Forces in Ethiopia's Tigray region said Monday that the Ethiopian government launched airstrikes on the regional capital of Mekelle.
The bombing was also reported by residents and humanitarian workers in Tigray, but the Ethiopian government denied the claims.
The United Nations said it was looking into the reports of the strikes.
"We are deeply concerned about the potential impact on civilians," U.N. spokesperson Stephane Dujarric said.
U.S. State Department spokesman Ned Price said the United States was also looking into the reported attack. "We, broadly speaking, do remain gravely concerned by what has been escalating violence in Tigray for some time," he said.
Agence France-Presse reported that according to a hospital official in Mekelle, at least three people died in Monday's airstrikes.
Witnesses in the region say one of the airstrikes hit close to a market. It was not possible to confirm the accounts, because the region is under a communications blackout.

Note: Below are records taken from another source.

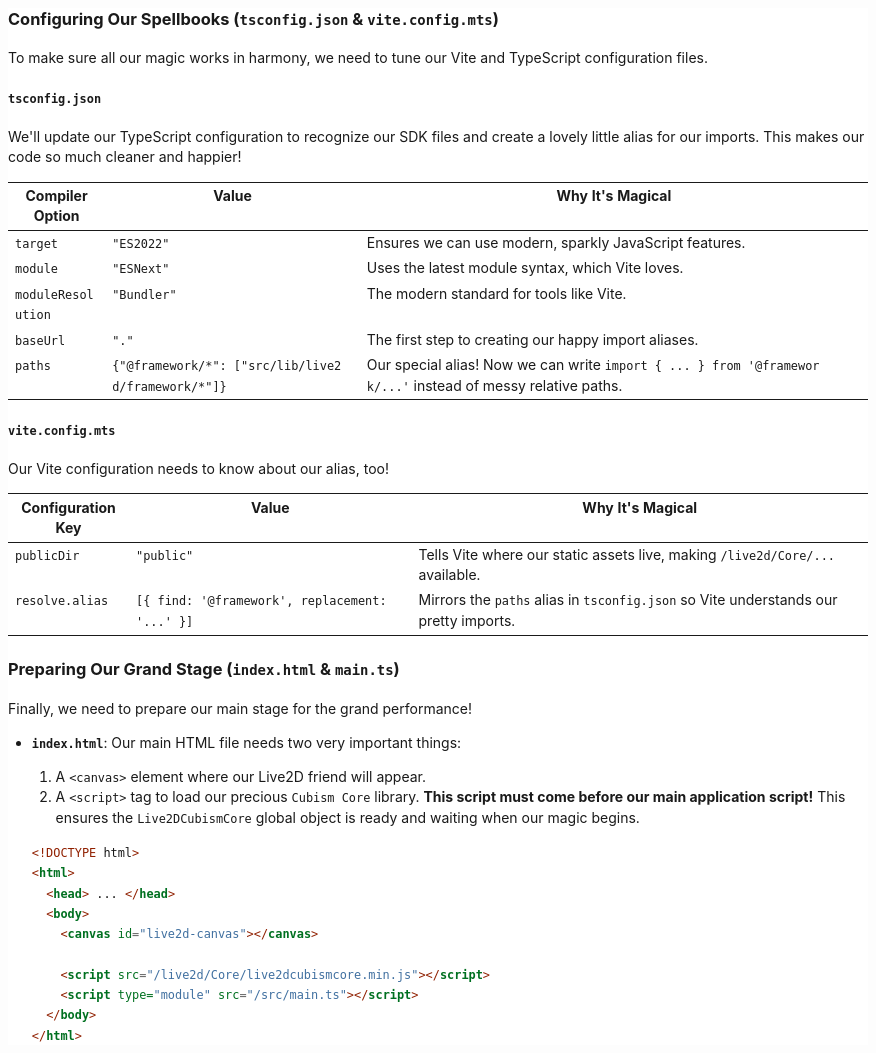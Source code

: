 ### Configuring Our Spellbooks (`tsconfig.json` & `vite.config.mts`)

To make sure all our magic works in harmony, we need to tune our Vite and TypeScript configuration files.

#### `tsconfig.json`

We'll update our TypeScript configuration to recognize our SDK files and create a lovely little alias for our imports. This makes our code so much cleaner and happier!

| Compiler Option | Value | Why It's Magical |
|---|---|---|
| `target` | `"ES2022"` | Ensures we can use modern, sparkly JavaScript features. |
| `module` | `"ESNext"` | Uses the latest module syntax, which Vite loves. |
| `moduleResolution` | `"Bundler"` | The modern standard for tools like Vite. |
| `baseUrl` | `"."` | The first step to creating our happy import aliases. |
| `paths` | `{"@framework/*": ["src/lib/live2d/framework/*"]}` | Our special alias! Now we can write `import { ... } from '@framework/...'` instead of messy relative paths. |

#### `vite.config.mts`

Our Vite configuration needs to know about our alias, too!

| Configuration Key | Value | Why It's Magical |
|---|---|---|
| `publicDir` | `"public"` | Tells Vite where our static assets live, making `/live2d/Core/...` available. |
| `resolve.alias` | `[{ find: '@framework', replacement: '...' }]` | Mirrors the `paths` alias in `tsconfig.json` so Vite understands our pretty imports. |

### Preparing Our Grand Stage (`index.html` & `main.ts`)

Finally, we need to prepare our main stage for the grand performance!

*   **`index.html`**: Our main HTML file needs two very important things:
    1.  A `<canvas>` element where our Live2D friend will appear.
    2.  A `<script>` tag to load our precious `Cubism Core` library. **This script must come before our main application script!** This ensures the `Live2DCubismCore` global object is ready and waiting when our magic begins.

    ```html
    <!DOCTYPE html>
    <html>
      <head> ... </head>
      <body>
        <canvas id="live2d-canvas"></canvas>

        <script src="/live2d/Core/live2dcubismcore.min.js"></script>
        <script type="module" src="/src/main.ts"></script>
      </body>
    </html>
    ```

Legesse Tulu, an Ethiopian government spokesperson, denied that the government had launched any attacks on Mekelle.
Mekelle has not seen large-scale fighting since June, when Tigray forces retook control of most of the region and Ethiopian forces withdrew from the area. Following that, the conflict continued to spill into the neighboring regions of Amhara and Afar.
Last week, Tigray forces said the Ethiopian military had launched a ground offensive to push them out of Amhara.
The Ethiopian federal government has been engaged in an armed conflict with fighters from the northern Tigray region for nearly a year.
Ethiopian Prime Minister Abiy Ahmed sent troops into Tigray last November, saying it was a response to attacks on federal army camps by forces loyal to the Tigray People's Liberation Front.
The United Nations said the fighting has killed thousands of people and put hundreds of thousands of people in danger of famine.